=== Begin Enclosure ===

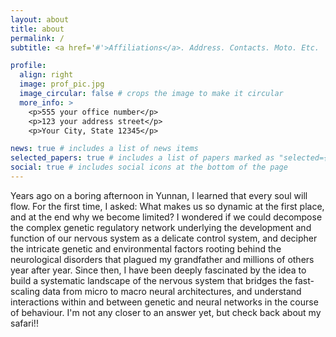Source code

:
 ```yaml
---
layout: about
title: about
permalink: /
subtitle: <a href='#'>Affiliations</a>. Address. Contacts. Moto. Etc.

profile:
  align: right
  image: prof_pic.jpg
  image_circular: false # crops the image to make it circular
  more_info: >
    <p>555 your office number</p>
    <p>123 your address street</p>
    <p>Your City, State 12345</p>

news: true # includes a list of news items
selected_papers: true # includes a list of papers marked as "selected={true}"
social: true # includes social icons at the bottom of the page
---
```


 Years ago on a boring afternoon in Yunnan, I learned that every soul will flow. For the first time, I asked: What makes us so dynamic at the first place, and at the end why we become limited? I wondered if we could decompose the complex genetic regulatory network underlying the development and function of our nervous system as a delicate control system, and decipher the intricate genetic and environmental factors rooting behind the neurological disorders that plagued my grandfather and millions of others year after year. Since then, I have been deeply fascinated by the idea to build a systematic landscape of the nervous system that bridges the fast-scaling data from micro to macro neural architectures, and understand interactions within and between genetic and neural networks in the course of behaviour. I'm not any closer to an answer yet, but check back about my safari!!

=== End Enclosure ===

(Activity):
Return all lines of the data in which the string "includes" appears.

(Output of the exercise):
news: true # includes a list of news items
selected_papers: true # includes a list of papers marked as "selected={true}"
social: true # includes social icons at the bottom of the page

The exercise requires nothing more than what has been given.